Binary Tree T defined as : T = $\emptyset$ or T = {root, $T_{L}$, $T_{R}$}

Tree Height

Empty tree has height of -1, so height = max( height($T_{L}$), height($T_{R}$) ) + 1

Tree Properties

  1. Full : All nodes have either 0 or m children.

  2. Perfect : Every leaf node is at the same level.

  3. Complete : Perfect tree for every level except the leaves, where all leaves are pushed leftward.

Not every full tree is complete. Not every complete tree is full.

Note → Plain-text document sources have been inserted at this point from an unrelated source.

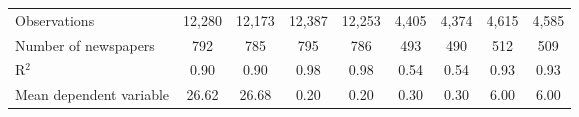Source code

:{\begin{tabular}{l*{8}{c}}
\midrule
Observations        &      12,280         &      12,173         &      12,387         &      12,253         &       4,405         &       4,374         &       4,615         &       4,585         \\
Number of newspapers&         792         &         785         &         795         &         786         &         493         &         490         &         512         &         509         \\
R$^2$               &        0.90         &        0.90         &        0.98         &        0.98         &        0.54         &        0.54         &        0.93         &        0.93         \\
Mean dependent variable&       26.62         &       26.68         &        0.20         &        0.20         &        0.30         &        0.30         &        6.00         &        6.00         \\
\bottomrule
\end{tabular}
}
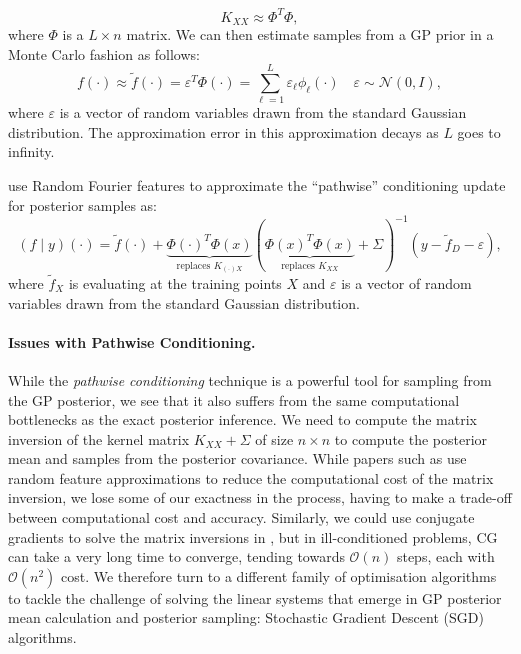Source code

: \[
    K_{XX} \approx \Phi^T \Phi,
\]
where $\Phi$ is a $L \times n$ matrix. We can then estimate samples from a GP prior in a Monte Carlo fashion as follows:
\[
    f(\cdot) \approx \tilde{f}(\cdot)={\varepsilon}^T {\Phi}(\cdot)=\sum_{\ell=1}^L \varepsilon_{\ell} \phi_{\ell}(\cdot) \quad \varepsilon \sim \mathcal{N}(0, I), \label{eq:random_feature_approximation}
\]
where $\varepsilon$ is a vector of random variables drawn from the standard Gaussian distribution. The approximation error in this approximation decays as $L$ goes to infinity. 

\textcite{wilson2021pathwise} use Random Fourier features to approximate the ``pathwise'' conditioning update for posterior samples as:
\[
    (f \mid y)(\cdot) = \tilde{f}(\cdot) + \underbrace{{\Phi}(\cdot)^T {\Phi}({x})}_{\text {replaces } {K}_{(\cdot)X}} (\underbrace{{\Phi}({x})^T {\Phi}({x})}_{\text {replaces } {K}_{XX}}+{\Sigma})^{-1}(y-\tilde{f}_D-{\varepsilon}), \label{eq:random_feature_conditioning}
\]
where $\tilde{f}_X$ is evaluating  at the training points $X$ and $\varepsilon$ is a vector of random variables drawn from the standard Gaussian distribution.

\paragraph{Issues with Pathwise Conditioning.}

While the \emph{pathwise conditioning} technique is a powerful tool for sampling from the GP posterior, we see that it also suffers from the same computational bottlenecks as the exact posterior inference. We need to compute the matrix inversion of the kernel matrix $K_{XX} + \Sigma$ of size $n \times n$ to compute the posterior mean and samples from the posterior covariance. While papers such as \textcite{wilson2021pathwise} use random feature approximations to reduce the computational cost of the matrix inversion, we lose some of our exactness in the process, having to make a trade-off between computational cost and accuracy. Similarly, we could use conjugate gradients to solve the matrix inversions in , but in ill-conditioned problems, CG can take a very long time to converge, tending towards $\mathcal{O}(n)$ steps, each with $\mathcal{O}(n^2)$ cost. We therefore turn to a different family of optimisation algorithms to tackle the challenge of solving the linear systems that emerge in GP posterior mean calculation and posterior sampling: Stochastic Gradient Descent (SGD) algorithms.

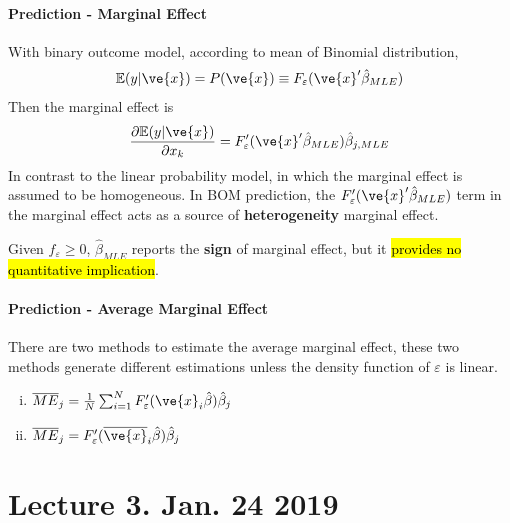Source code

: \documentclass[11pt]{article}
\begin{document}
				\paragraph{Prediction - Marginal Effect} With binary outcome model, according to mean of Binomial distribution, 
					\begin{gather}
						\expect{y|\ve{x}} = P(\ve{x}) \equiv F_\varepsilon(\ve{x}' \hat{\beta}_{MLE})
					\end{gather}
					Then the marginal effect is
					\begin{gather}
						\pd{\expect{y|\ve{x}}}{x_k} = F'_\varepsilon(\ve{x}' \hat{\beta}_{MLE}) \hat{\beta}_{j, MLE}
					\end{gather}
					In contrast to the linear probability model, in which the marginal effect is assumed to be homogeneous. In BOM prediction, the $F'_\varepsilon(\ve{x}' \hat{\beta}_{MLE})$ term in the marginal effect acts as a source of \textbf{heterogeneity} marginal effect.
				
				\begin{remark}
					Given $f_\varepsilon \geq 0$, $\hat{\beta}_{MLE}$ reports the \textbf{sign} of marginal effect, but it \hl{provides no quantitative implication}.
				\end{remark}
				
				\paragraph{Prediction - Average Marginal Effect}
					There are two methods to estimate the average marginal effect, these two methods generate different estimations unless the density function of $\varepsilon$ is linear.
					\begin{enumerate}[(i)]
						\item $\overline{ME}_j = \frac{1}{N} \sum_{i=1}^N F'_\varepsilon(\ve{x}_i \hat{\beta}) \hat{\beta}_j$
						\item $\overline{ME}_j = F'_\varepsilon(\overline{\ve{x}}_i \hat{\beta}) \hat{\beta}_j$
					\end{enumerate}
			
	\section{Lecture 3. Jan. 24 2019}
\end{document}
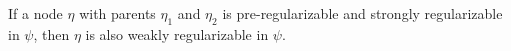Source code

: If a node $\eta$ with parents $\eta_1$ and $\eta_2$ is pre-regularizable and strongly regularizable in $\psi$, then $\eta$ is also weakly regularizable in $\psi$.








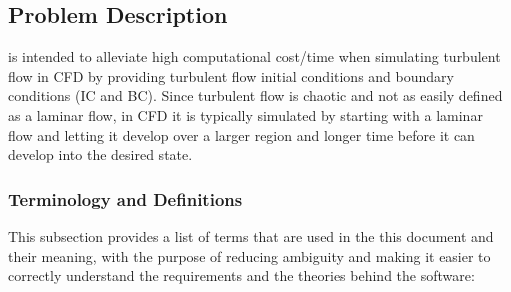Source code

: \documentclass[12pt]{article}
\begin{document}
\subsection{Problem Description} \label{Sec_pd}

\progname{} is intended to alleviate high computational cost/time when simulating turbulent flow in CFD by providing turbulent flow initial conditions and boundary conditions (IC and BC). Since turbulent flow is chaotic and not as easily defined as a laminar flow, in CFD it is typically simulated by starting with a laminar flow and letting it develop over a larger region and longer time before it can develop into the desired state.

\subsubsection{Terminology and  Definitions} \label{sec_termDef}


This subsection provides a list of terms that are used in the this document and their meaning, with the purpose of reducing ambiguity and making it easier to correctly understand the requirements and the theories behind the software:
\end{document}

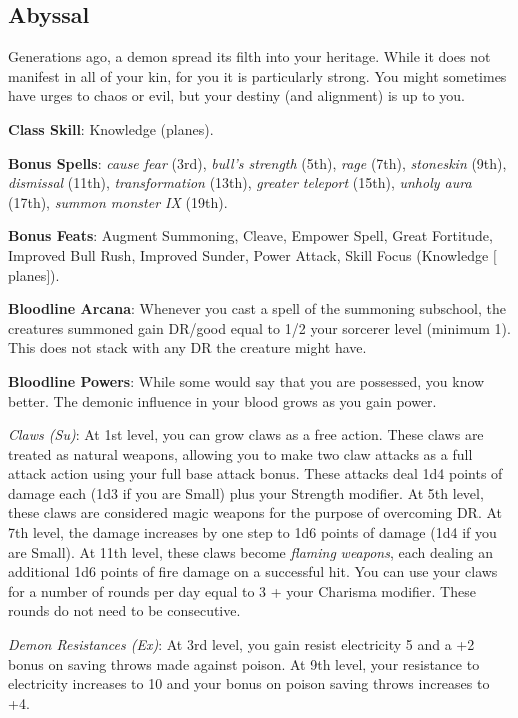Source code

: \subsection{Abyssal}

				
Generations ago, a demon spread its filth into your heritage. While it does not manifest in all of your kin, for you it is particularly strong. You might sometimes have urges to chaos or evil, but your destiny (and alignment) is up to you.
				
\textbf{Class Skill}: Knowledge (planes).
				
\textbf{Bonus Spells}: \textit{cause fear} (3rd), \textit{bull's strength} (5th), \textit{rage} (7th), \textit{stoneskin} (9th), \textit{dismissal} (11th), \textit{transformation} (13th), \textit{greater teleport} (15th), \textit{unholy aura} (17th), \textit{summon monster IX} (19th).
				
\textbf{Bonus Feats}: Augment Summoning, Cleave, Empower Spell, Great Fortitude, Improved Bull Rush, Improved Sunder, Power Attack, Skill Focus (Knowledge \mbox{$[$}planes\mbox{$]$}).
				
\textbf{Bloodline Arcana}: Whenever you cast a spell of the summoning subschool, the creatures summoned gain DR/good equal to 1/2 your sorcerer level (minimum 1). This does not stack with any DR the creature might have.
				
\textbf{Bloodline Powers}: While some would say that you are possessed, you know better. The demonic influence in your blood grows as you gain power.
				
\textit{Claws (Su)}: At 1st level, you can grow claws as a free action. These claws are treated as natural weapons, allowing you to make two claw attacks as a full attack action using your full base attack bonus. These attacks deal 1d4 points of damage each (1d3 if you are Small) plus your Strength modifier. At 5th level, these claws are considered magic weapons for the purpose of overcoming DR. At 7th level, the damage increases by one step to 1d6 points of damage (1d4 if you are Small). At 11th level, these claws become \textit{flaming} \textit{weapons}, each dealing an additional 1d6 points of fire damage on a successful hit. You can use your claws for a number of rounds per day equal to 3 + your Charisma modifier. These rounds do not need to be consecutive.
				
\textit{Demon Resistances (Ex)}: At 3rd level, you gain resist electricity 5 and a +2 bonus on saving throws made against poison. At 9th level, your resistance to electricity increases to 10 and your bonus on poison saving throws increases to +4.
				
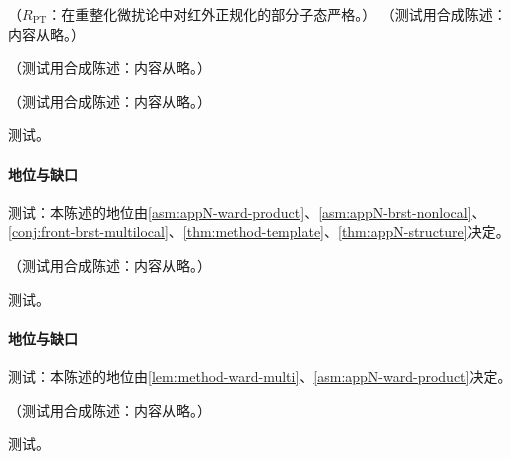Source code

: \begin{proposition}\label{prop:method-ward-tree}
（$R_{\mathrm{PT}}$：在重整化微扰论中对红外正规化的部分子态严格。）
（测试用合成陈述：内容从略。）
\end{proposition}

\begin{example}\label{ex:method-ward-tree}
（测试用合成陈述：内容从略。）
\end{example}

\begin{lemma}\label{lem:method-ward-multi}
（测试用合成陈述：内容从略。）
\end{lemma}
\begin{proofsketch}测试。\end{proofsketch}
\paragraph{地位与缺口}测试：本陈述的地位由\cref{asm:appN-ward-product}、\cref{asm:appN-brst-nonlocal}、\cref{conj:front-brst-multilocal}、\cref{thm:method-template}、\cref{thm:appN-structure}决定。

\begin{proposition}\label{prop:method-collinear-wilson}
（测试用合成陈述：内容从略。）
\end{proposition}
\begin{proofsketch}测试。\end{proofsketch}
\paragraph{地位与缺口}测试：本陈述的地位由\cref{lem:method-ward-multi}、\cref{asm:appN-ward-product}决定。

\begin{proposition}\label{prop:method-soft-wilson}
（测试用合成陈述：内容从略。）
\end{proposition}
\begin{proofsketch}测试。\end{proofsketch}
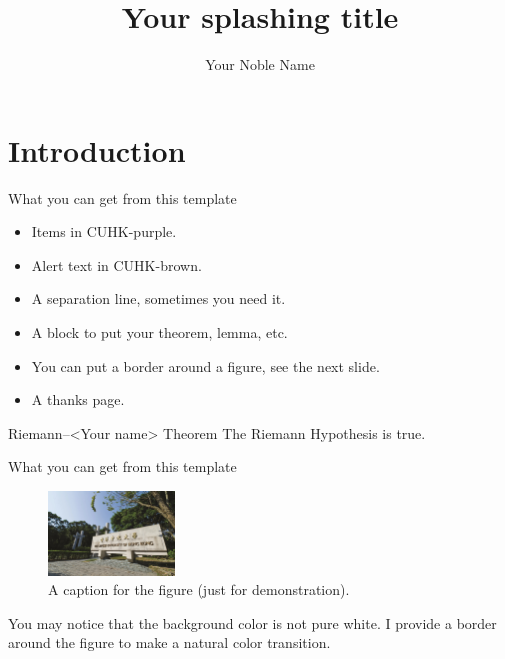 \documentclass[aspectratio=169]{beamer}
\title{Your splashing title}
\author{Your Noble Name}
\institute{Your sweet CUHK}
\begin{document}
\begin{frame}[plain]
  \maketitle
\end{frame}

\section{Introduction}
\begin{frame}{What you can get from this template}
  \begin{itemize}
    \item Items in CUHK-purple.
    \item \alert{Alert text} in CUHK-brown.
    \item A separation line, sometimes you need it.
    \item A block to put your theorem, lemma, etc.
    \item You can put a border around a figure, see the next slide.
    \item A thanks page.
  \end{itemize}

  \MyCUHKline

  \begin{MyCUHKblock}{Riemann--<Your name> Theorem}
    The Riemann Hypothesis is \alert{true}.
  \end{MyCUHKblock}
\end{frame}

\begin{frame}{What you can get from this template}

  \begin{figure}
    \begin{MyCUHKfigure}
      \includegraphics[width=0.3\textwidth]{figs/figure-from-web.jpeg}
    \end{MyCUHKfigure}
    \caption{A caption for the figure (just for demonstration).}
  \end{figure}

  You may notice that the background color is \alert{not} pure white.
  I provide a border around the figure to make a natural color transition.
\end{frame}
\end{document}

Binary Search Trees (BSTs)

We use BSTs because can't run binary search on Linked List

  • Height bound by n such that \(lg(n) \leq h \leq n\)
  • Full, Complete and/or perfect
  • n nodes in a Binary Tree means $n+1$ NULL pointers
  • BST has avg height of $O(lg(n))$

Tree Analysis

  • Best Case BST: Complete Tree
  • Worst Case BST: Linked List Tree
    • If inserting sorted list of elements, start at middle to avoid this outcome.
  • All height-based BST operations have lower bound of $\Omega$(log(n)) time, and upper bound of $O(n)$ time
  • Min number of nodes in tree of height $h$: $log(n)$
  • Max number of nodes in tree of height $h$: $n$

Traversals

  1. Pre/Post/In Order Traversals

    Always Left then Right. Only change where current node goes.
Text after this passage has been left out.